Magistrado ResponsávelDOLORES SOUSA E SILVA
Data da Resolução08 de Fevereiro de 2016
EmissorTribunal da Relação de Guimarães

Acordam, em Conferência, no Tribunal da Relação de Guimarães I – Relatório No âmbito dos autos de Instrução n.º 235/14.9gaptl, da instância Central de Instrução Criminal de Viana do Castelo, foi proferido despacho que decidiu, “rejeitar o requerimento de abertura de instrução, formulado pela assistente Maria L., por falta de objecto legal suficiente (factos) do requerimento e, pois, por inadmissibilidade legal”.

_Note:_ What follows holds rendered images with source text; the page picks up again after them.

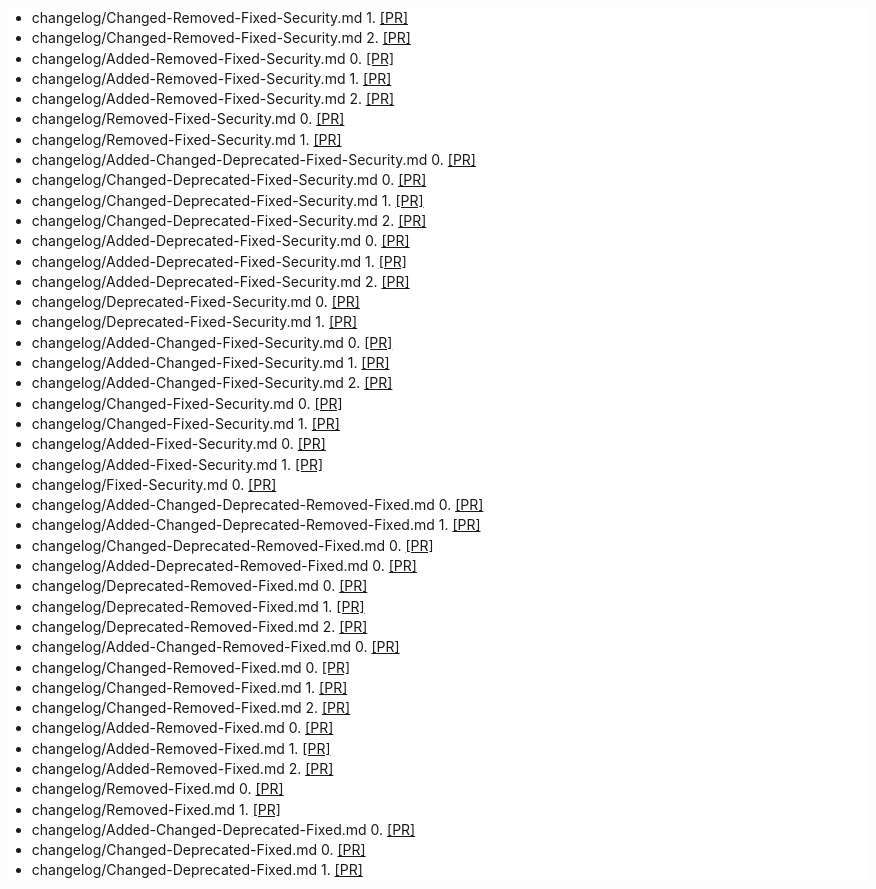 - changelog/Changed-Removed-Fixed-Security.md 1. [[PR]](https://github.com/prysmaticlabs/prysm/pull/6)
- changelog/Changed-Removed-Fixed-Security.md 2. [[PR]](https://github.com/prysmaticlabs/prysm/pull/6)
- changelog/Added-Removed-Fixed-Security.md 0. [[PR]](https://github.com/prysmaticlabs/prysm/pull/7)
- changelog/Added-Removed-Fixed-Security.md 1. [[PR]](https://github.com/prysmaticlabs/prysm/pull/7)
- changelog/Added-Removed-Fixed-Security.md 2. [[PR]](https://github.com/prysmaticlabs/prysm/pull/7)
- changelog/Removed-Fixed-Security.md 0. [[PR]](https://github.com/prysmaticlabs/prysm/pull/8)
- changelog/Removed-Fixed-Security.md 1. [[PR]](https://github.com/prysmaticlabs/prysm/pull/8)
- changelog/Added-Changed-Deprecated-Fixed-Security.md 0. [[PR]](https://github.com/prysmaticlabs/prysm/pull/9)
- changelog/Changed-Deprecated-Fixed-Security.md 0. [[PR]](https://github.com/prysmaticlabs/prysm/pull/10)
- changelog/Changed-Deprecated-Fixed-Security.md 1. [[PR]](https://github.com/prysmaticlabs/prysm/pull/10)
- changelog/Changed-Deprecated-Fixed-Security.md 2. [[PR]](https://github.com/prysmaticlabs/prysm/pull/10)
- changelog/Added-Deprecated-Fixed-Security.md 0. [[PR]](https://github.com/prysmaticlabs/prysm/pull/11)
- changelog/Added-Deprecated-Fixed-Security.md 1. [[PR]](https://github.com/prysmaticlabs/prysm/pull/11)
- changelog/Added-Deprecated-Fixed-Security.md 2. [[PR]](https://github.com/prysmaticlabs/prysm/pull/11)
- changelog/Deprecated-Fixed-Security.md 0. [[PR]](https://github.com/prysmaticlabs/prysm/pull/12)
- changelog/Deprecated-Fixed-Security.md 1. [[PR]](https://github.com/prysmaticlabs/prysm/pull/12)
- changelog/Added-Changed-Fixed-Security.md 0. [[PR]](https://github.com/prysmaticlabs/prysm/pull/13)
- changelog/Added-Changed-Fixed-Security.md 1. [[PR]](https://github.com/prysmaticlabs/prysm/pull/13)
- changelog/Added-Changed-Fixed-Security.md 2. [[PR]](https://github.com/prysmaticlabs/prysm/pull/13)
- changelog/Changed-Fixed-Security.md 0. [[PR]](https://github.com/prysmaticlabs/prysm/pull/14)
- changelog/Changed-Fixed-Security.md 1. [[PR]](https://github.com/prysmaticlabs/prysm/pull/14)
- changelog/Added-Fixed-Security.md 0. [[PR]](https://github.com/prysmaticlabs/prysm/pull/15)
- changelog/Added-Fixed-Security.md 1. [[PR]](https://github.com/prysmaticlabs/prysm/pull/15)
- changelog/Fixed-Security.md 0. [[PR]](https://github.com/prysmaticlabs/prysm/pull/16)
- changelog/Added-Changed-Deprecated-Removed-Fixed.md 0. [[PR]](https://github.com/prysmaticlabs/prysm/pull/33)
- changelog/Added-Changed-Deprecated-Removed-Fixed.md 1. [[PR]](https://github.com/prysmaticlabs/prysm/pull/33)
- changelog/Changed-Deprecated-Removed-Fixed.md 0. [[PR]](https://github.com/prysmaticlabs/prysm/pull/34)
- changelog/Added-Deprecated-Removed-Fixed.md 0. [[PR]](https://github.com/prysmaticlabs/prysm/pull/35)
- changelog/Deprecated-Removed-Fixed.md 0. [[PR]](https://github.com/prysmaticlabs/prysm/pull/36)
- changelog/Deprecated-Removed-Fixed.md 1. [[PR]](https://github.com/prysmaticlabs/prysm/pull/36)
- changelog/Deprecated-Removed-Fixed.md 2. [[PR]](https://github.com/prysmaticlabs/prysm/pull/36)
- changelog/Added-Changed-Removed-Fixed.md 0. [[PR]](https://github.com/prysmaticlabs/prysm/pull/37)
- changelog/Changed-Removed-Fixed.md 0. [[PR]](https://github.com/prysmaticlabs/prysm/pull/38)
- changelog/Changed-Removed-Fixed.md 1. [[PR]](https://github.com/prysmaticlabs/prysm/pull/38)
- changelog/Changed-Removed-Fixed.md 2. [[PR]](https://github.com/prysmaticlabs/prysm/pull/38)
- changelog/Added-Removed-Fixed.md 0. [[PR]](https://github.com/prysmaticlabs/prysm/pull/39)
- changelog/Added-Removed-Fixed.md 1. [[PR]](https://github.com/prysmaticlabs/prysm/pull/39)
- changelog/Added-Removed-Fixed.md 2. [[PR]](https://github.com/prysmaticlabs/prysm/pull/39)
- changelog/Removed-Fixed.md 0. [[PR]](https://github.com/prysmaticlabs/prysm/pull/40)
- changelog/Removed-Fixed.md 1. [[PR]](https://github.com/prysmaticlabs/prysm/pull/40)
- changelog/Added-Changed-Deprecated-Fixed.md 0. [[PR]](https://github.com/prysmaticlabs/prysm/pull/41)
- changelog/Changed-Deprecated-Fixed.md 0. [[PR]](https://github.com/prysmaticlabs/prysm/pull/42)
- changelog/Changed-Deprecated-Fixed.md 1. [[PR]](https://github.com/prysmaticlabs/prysm/pull/42)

Inconformada, a assistente, interpôs recurso dessa decisão, conforme motivação de fls. 242 a 255 dos autos, sumariando as seguintes conclusões: «1. Acham-se amplamente explicadas e desenvolvidas todas as circunstâncias do acidente, maxime que o mesmo ocorreu por falta de medidas de prevenção, quer no que toca às condições gerais de trabalho e equipamentos quer no que respeita às condições do local onde se encontrava a máquina.

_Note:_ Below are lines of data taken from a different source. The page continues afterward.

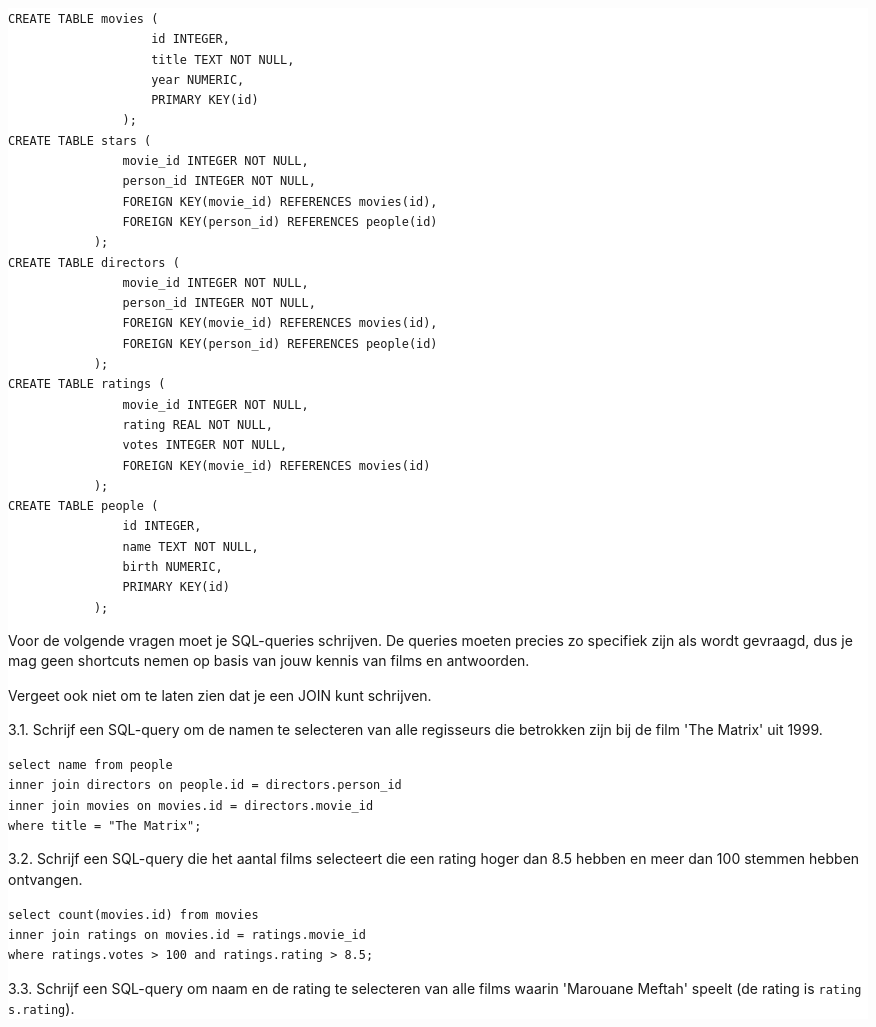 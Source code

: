     CREATE TABLE movies (
                        id INTEGER,
                        title TEXT NOT NULL,
                        year NUMERIC,
                        PRIMARY KEY(id)
                    );
    CREATE TABLE stars (
                    movie_id INTEGER NOT NULL,
                    person_id INTEGER NOT NULL,
                    FOREIGN KEY(movie_id) REFERENCES movies(id),
                    FOREIGN KEY(person_id) REFERENCES people(id)
                );
    CREATE TABLE directors (
                    movie_id INTEGER NOT NULL,
                    person_id INTEGER NOT NULL,
                    FOREIGN KEY(movie_id) REFERENCES movies(id),
                    FOREIGN KEY(person_id) REFERENCES people(id)
                );
    CREATE TABLE ratings (
                    movie_id INTEGER NOT NULL,
                    rating REAL NOT NULL,
                    votes INTEGER NOT NULL,
                    FOREIGN KEY(movie_id) REFERENCES movies(id)
                );
    CREATE TABLE people (
                    id INTEGER,
                    name TEXT NOT NULL,
                    birth NUMERIC,
                    PRIMARY KEY(id)
                );

Voor de volgende vragen moet je SQL-queries schrijven. De queries moeten precies zo specifiek zijn als wordt gevraagd, dus je mag geen shortcuts nemen op basis van jouw kennis van films en antwoorden.

Vergeet ook niet om te laten zien dat je een JOIN kunt schrijven.

3.1. Schrijf een SQL-query om de namen te selecteren van alle regisseurs die betrokken zijn bij de film 'The Matrix' uit 1999.

    select name from people
    inner join directors on people.id = directors.person_id
    inner join movies on movies.id = directors.movie_id
    where title = "The Matrix";

3.2. Schrijf een SQL-query die het aantal films selecteert die een rating hoger dan 8.5 hebben en meer dan 100 stemmen hebben ontvangen.

    select count(movies.id) from movies
    inner join ratings on movies.id = ratings.movie_id
    where ratings.votes > 100 and ratings.rating > 8.5;

3.3. Schrijf een SQL-query om naam en de rating te selecteren van alle films waarin 'Marouane Meftah' speelt (de rating is `ratings.rating`).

  1. Com efeito, consta alegado quanto ao crime de violação das regras de segurança que: a) Não existia um Plano da Pedreira, Plano de Segurança e Saúde específico da pedreira, integrador das regras de segurança, bem como não existia o também legalmente exigido Responsável Técnico da Pedreira.

    1. Não havia medidas específicas de prevenção e/ou proteção junto à máquina giratória, sabendo-se que os trabalhadores presentes no local, como no caso aconteceu, teriam de circular junto à mesma.

    2. A máquina giratória, no momento do acidente, não dispunha de sinal sonoro de aviso da sua movimentação.

  2. Quanto ao crime de homicídio por negligência vem alegado que o manobrador da máquina realizou a manobra de rotação da lança da giratória sem se certificar que não se encontrava nenhum trabalhador na zona de alcance da mesma, sabendo ele que se tratava de uma probabilidade relevante face às zonas de intervenção dos vários trabalhadores presentes.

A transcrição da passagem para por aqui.